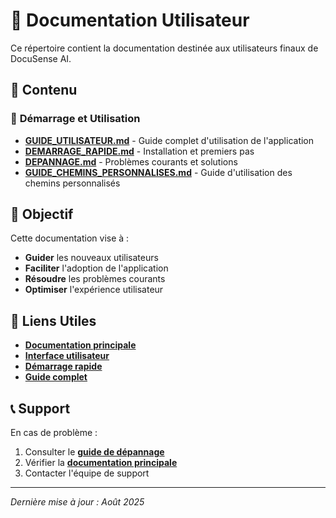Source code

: # 👥 Documentation Utilisateur

Ce répertoire contient la documentation destinée aux utilisateurs finaux de DocuSense AI.

## 📁 Contenu

### 🚀 **Démarrage et Utilisation**
- **[GUIDE_UTILISATEUR.md](GUIDE_UTILISATEUR.md)** - Guide complet d'utilisation de l'application
- **[DEMARRAGE_RAPIDE.md](DEMARRAGE_RAPIDE.md)** - Installation et premiers pas
- **[DEPANNAGE.md](DEPANNAGE.md)** - Problèmes courants et solutions
- **[GUIDE_CHEMINS_PERSONNALISES.md](GUIDE_CHEMINS_PERSONNALISES.md)** - Guide d'utilisation des chemins personnalisés

## 🎯 Objectif

Cette documentation vise à :
- **Guider** les nouveaux utilisateurs
- **Faciliter** l'adoption de l'application
- **Résoudre** les problèmes courants
- **Optimiser** l'expérience utilisateur

## 🔗 Liens Utiles

- **[Documentation principale](../README.md)**
- **[Interface utilisateur](../ui/README.md)**
- **[Démarrage rapide](DEMARRAGE_RAPIDE.md)**
- **[Guide complet](GUIDE_UTILISATEUR.md)**

## 📞 Support

En cas de problème :
1. Consulter le **[guide de dépannage](DEPANNAGE.md)**
2. Vérifier la **[documentation principale](../README.md)**
3. Contacter l'équipe de support

---

*Dernière mise à jour : Août 2025*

## Exercise aim
Using the material above, tally each line where the word "DEPANNAGE" appears. Reply with the total only.

## Completed task
2